(Beginning of EXERCISE DATA)

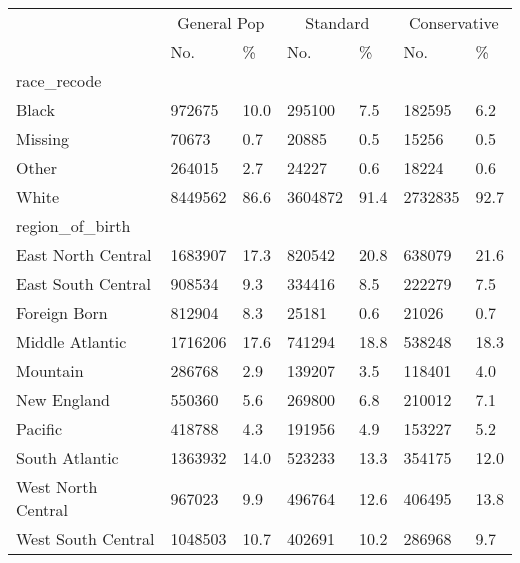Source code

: \captionsetup[table]{labelformat=empty,skip=1pt}
\begin{longtable}{lllllll}
\toprule
 & \multicolumn{2}{c}{General Pop} & \multicolumn{2}{c}{Standard} & \multicolumn{2}{c}{Conservative} \\ 
 \cmidrule(lr){2-3} \cmidrule(lr){4-5} \cmidrule(lr){6-7}
 & No. & \% & No. & \% & No. & \% \\ 
\midrule
\multicolumn{1}{l}{race\_recode} \\ 
\midrule
Black & 972675 & 10.0 & 295100 & 7.5 & 182595 & 6.2 \\ 
Missing & 70673 & 0.7 & 20885 & 0.5 & 15256 & 0.5 \\ 
Other & 264015 & 2.7 & 24227 & 0.6 & 18224 & 0.6 \\ 
White & 8449562 & 86.6 & 3604872 & 91.4 & 2732835 & 92.7 \\ 
\midrule
\multicolumn{1}{l}{region\_of\_birth} \\ 
\midrule
East North Central & 1683907 & 17.3 & 820542 & 20.8 & 638079 & 21.6 \\ 
East South Central & 908534 & 9.3 & 334416 & 8.5 & 222279 & 7.5 \\ 
Foreign Born & 812904 & 8.3 & 25181 & 0.6 & 21026 & 0.7 \\ 
Middle Atlantic & 1716206 & 17.6 & 741294 & 18.8 & 538248 & 18.3 \\ 
Mountain & 286768 & 2.9 & 139207 & 3.5 & 118401 & 4.0 \\ 
New England & 550360 & 5.6 & 269800 & 6.8 & 210012 & 7.1 \\ 
Pacific & 418788 & 4.3 & 191956 & 4.9 & 153227 & 5.2 \\ 
South Atlantic & 1363932 & 14.0 & 523233 & 13.3 & 354175 & 12.0 \\ 
West North Central & 967023 & 9.9 & 496764 & 12.6 & 406495 & 13.8 \\ 
West South Central & 1048503 & 10.7 & 402691 & 10.2 & 286968 & 9.7 \\ 
 \bottomrule
\end{longtable}

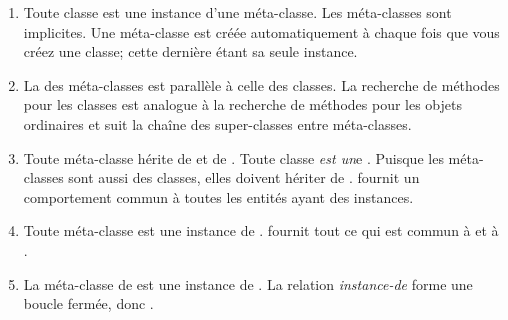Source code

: \documentclass[a4paper,10pt,twoside]{book}
\begin{document}
\begin{enumerate}

\item Toute classe est une instance d'une méta-classe.
Les méta-classes sont implicites.
Une méta-classe est créée automatiquement à chaque fois que vous créez une classe; cette dernière étant sa seule instance.


\item La  des méta-classes est parallèle à celle des classes.
La recherche de méthodes pour les classes est analogue à la recherche de méthodes pour les objets ordinaires et suit la chaîne des super-classes entre méta-classes.


\item Toute méta-classe hérite de  et de .
Toute classe \emph{est un}{}e .
Puisque les méta-classes sont aussi des classes, elles doivent hériter de  .
	 fournit un comportement commun à toutes les entités ayant des instances.

\item Toute méta-classe est une instance de .
	 fournit tout ce qui est commun à  et à .
	

\item La méta-classe de  est une instance de .
	La relation \emph{instance-de} forme une boucle fermée, donc \mbox{.}
\end{enumerate}

\ifx\wholebook\relax\else
\end{document}
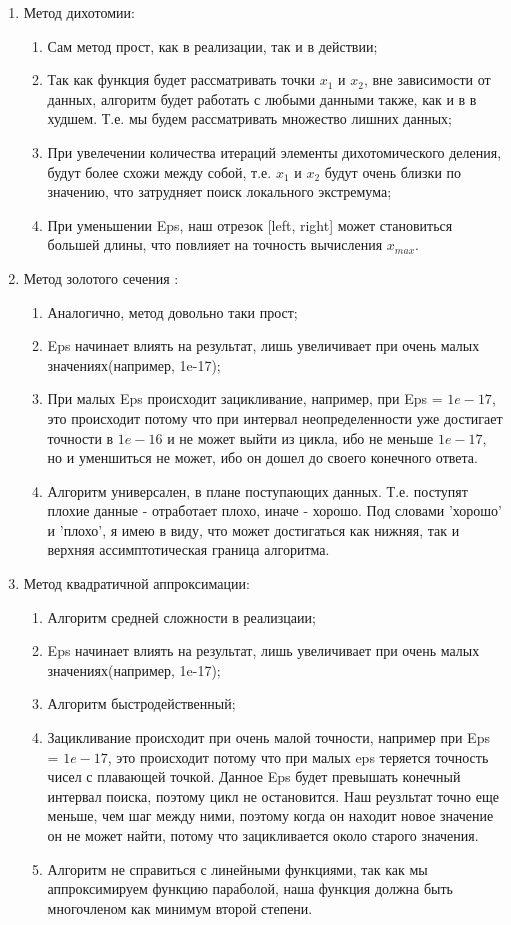\documentclass[10pt]{article}
\begin{document}
\begin{enumerate}
\item Метод дихотомии:
\begin{enumerate}
\item Сам метод прост, как в реализации, так и в действии;  
\item Так как функция будет рассматривать точки $x_1$ и $x_2$, вне зависимости от данных, алгоритм будет работать с любыми данными также, как и в в худшем. Т.е. мы будем рассматривать множество лишних данных;  
\item При увелечении количества итераций элементы дихотомического деления, будут более схожи между собой, т.е. $x_1$ и $x_2$ будут очень близки по значению, что затрудняет поиск локального экстремума; 
\item При уменьшении Eps, наш отрезок [left, right] может становиться большей длины, что повлияет на точность вычисления $x_{max}$.  
\end{enumerate}
\item Метод золотого сечения :
\begin{enumerate}
\item Аналогично, метод довольно таки прост;  
\item Eps начинает влиять на результат, лишь увеличивает при очень малых значениях(например, 1e-17);
\item При малых Eps происходит зацикливание, например, при Eps = $1e-17$, это происходит потому что при интервал неопределенности уже достигает точности в $1e-16$ и не может выйти из цикла, ибо не меньше $1e-17$, но и уменшиться не может, ибо он дошел до своего конечного ответа.
\item Алгоритм универсален, в плане поступающих данных. Т.е. поступят плохие данные - отработает плохо, иначе  - хорошо. Под словами 'хорошо' и 'плохо', я имею в виду, что может достигаться как нижняя, так и верхняя ассимптотическая граница алгоритма.
\end{enumerate}
\item Метод квадратичной аппроксимации:
\begin{enumerate}
\item Алгоритм средней сложности в реализцаии;  
\item Eps начинает влиять на результат, лишь увеличивает при очень малых значениях(например, 1e-17);
\item Алгоритм быстродейственный;
\item Зацикливание происходит при очень малой точности, например при Eps = $1e-17$, это происходит потому что при малых eps теряется точность чисел с плавающей точкой. Данное Eps будет превышать конечный интервал поиска, поэтому цикл не остановится. Hаш реузльтат точно еще меньше, чем шаг между ними, поэтому когда он находит новое значение он не может найти, потому что зацикливается около старого значения.
\item Алгоритм не справиться с линейными функциями, так как мы аппроксимируем функцию параболой, наша функция должна быть многочленом как минимум второй степени.
\end{enumerate}
\end{enumerate}
\end{document}
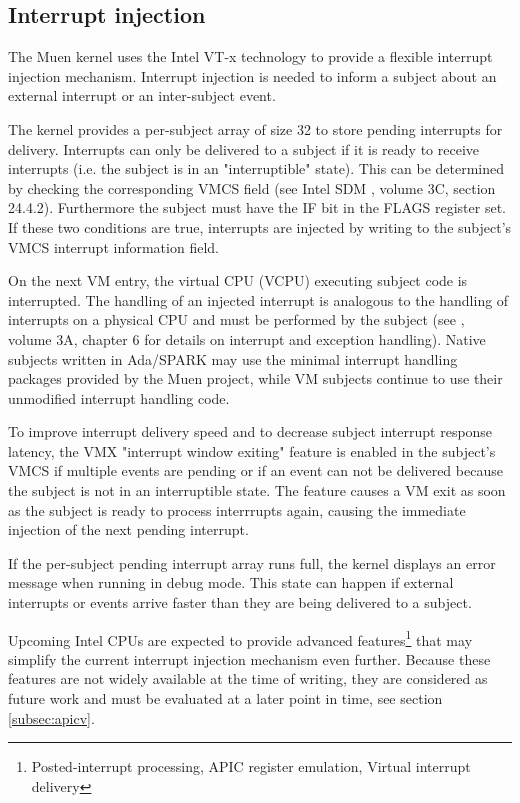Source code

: \subsection{Interrupt injection}\label{subsec:int-injection}
The Muen kernel uses the Intel VT-x technology to provide a flexible interrupt
injection mechanism. Interrupt injection is needed to inform a subject about an
external interrupt or an inter-subject event.

The kernel provides a per-subject array of size 32 to store pending interrupts
for delivery.  Interrupts can only be delivered to a subject if it is ready to
receive interrupts (i.e. the subject is in an "interruptible" state). This can
be determined by checking the corresponding VMCS field (see Intel SDM
\cite{IntelSDM}, volume 3C, section 24.4.2). Furthermore the subject must have
the IF bit in the FLAGS register set. If these two conditions are true,
interrupts are injected by writing to the subject's VMCS interrupt information
field.

On the next VM entry, the virtual CPU (VCPU) executing subject code
is interrupted. The handling of an injected interrupt is analogous to the
handling of interrupts on a physical CPU and must be performed by the subject
(see \cite{IntelSDM}, volume 3A, chapter 6 for details on interrupt and
exception handling). Native subjects written in Ada/SPARK may use the minimal
interrupt handling packages provided by the Muen project, while VM subjects
continue to use their unmodified interrupt handling code.

To improve interrupt delivery speed and to decrease subject interrupt response
latency, the VMX "interrupt window exiting" feature is enabled in the subject's
VMCS if multiple events are pending or if an event can not be delivered because
the subject is not in an interruptible state. The feature causes a VM exit as
soon as the subject is ready to process interrrupts again, causing the immediate
injection of the next pending interrupt.

If the per-subject pending interrupt array runs full, the kernel displays an
error message when running in debug mode. This state can happen if external
interrupts or events arrive faster than they are being delivered to a subject.

Upcoming Intel CPUs are expected to provide advanced
features\footnote{Posted-interrupt processing, APIC register emulation, Virtual
interrupt delivery} that may simplify the current interrupt injection mechanism
even further. Because these features are not widely available at the time of
writing, they are considered as future work and must be evaluated at a later
point in time, see section \ref{subsec:apicv}.
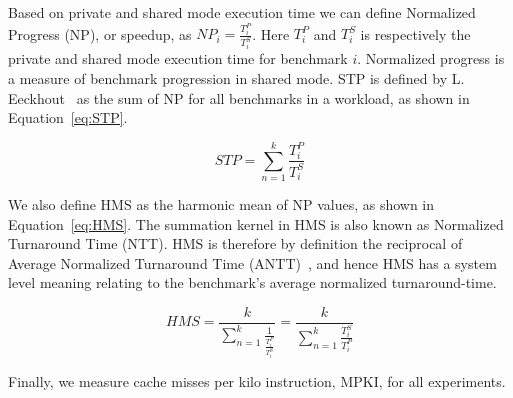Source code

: Based on private and shared mode execution time we can define Normalized Progress (NP), or speedup, as ${NP}_i = \frac{T^{P}_i}{T^{S}_i}$.
Here $T^{P}_i$ and $T^{S}_i$ is respectively the private and shared mode execution time for benchmark $i$.
Normalized progress is a measure of benchmark progression in shared mode.
STP is defined by L. Eeckhout~\cite{Eeckhout2010} as the sum of NP for all benchmarks in a workload, as shown in Equation~\ref{eq:STP}.

\begin{equation} \label{eq:STP} 
 {STP} = {\sum\limits_{n=1}^{k}}\frac{T^{P}_i}{T^{S}_i}
\end{equation}

We also define HMS as the harmonic mean of NP values, as shown in Equation~\ref{eq:HMS}.
The summation kernel in HMS is also known as Normalized Turnaround Time (NTT).
HMS is therefore by definition the reciprocal of Average Normalized Turnaround Time (ANTT)~\cite{Eeckhout2010}, and hence HMS has a system level meaning relating to the benchmark's average normalized turnaround-time.

\begin{equation} \label{eq:HMS}
 {HMS} = \frac{k}{{\sum\limits_{n=1}^{k}\frac{1}{\frac{T^{P}_i}{T^{S}_i}}}} = \frac{k}{{\sum\limits_{n=1}^{k}\frac{T^{S}_i}{T^{P}_i}}}
\end{equation}

Finally, we measure cache misses per kilo instruction, MPKI, for all experiments.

(End of EXERCISE DATA)

• _TO DO_: In the listing above, find the line holding "и в действии;" and the line holding "довольно таки прост;", then output those two lines and every line between them exactly.

• _RESULT_:
\item Сам метод прост, как в реализации, так и в действии;  
\item Так как функция будет рассматривать точки $x_1$ и $x_2$, вне зависимости от данных, алгоритм будет работать с любыми данными также, как и в в худшем. Т.е. мы будем рассматривать множество лишних данных;  
\item При увелечении количества итераций элементы дихотомического деления, будут более схожи между собой, т.е. $x_1$ и $x_2$ будут очень близки по значению, что затрудняет поиск локального экстремума; 
\item При уменьшении Eps, наш отрезок [left, right] может становиться большей длины, что повлияет на точность вычисления $x_{max}$.  
\end{enumerate}
\item Метод золотого сечения :
\begin{enumerate}
\item Аналогично, метод довольно таки прост;  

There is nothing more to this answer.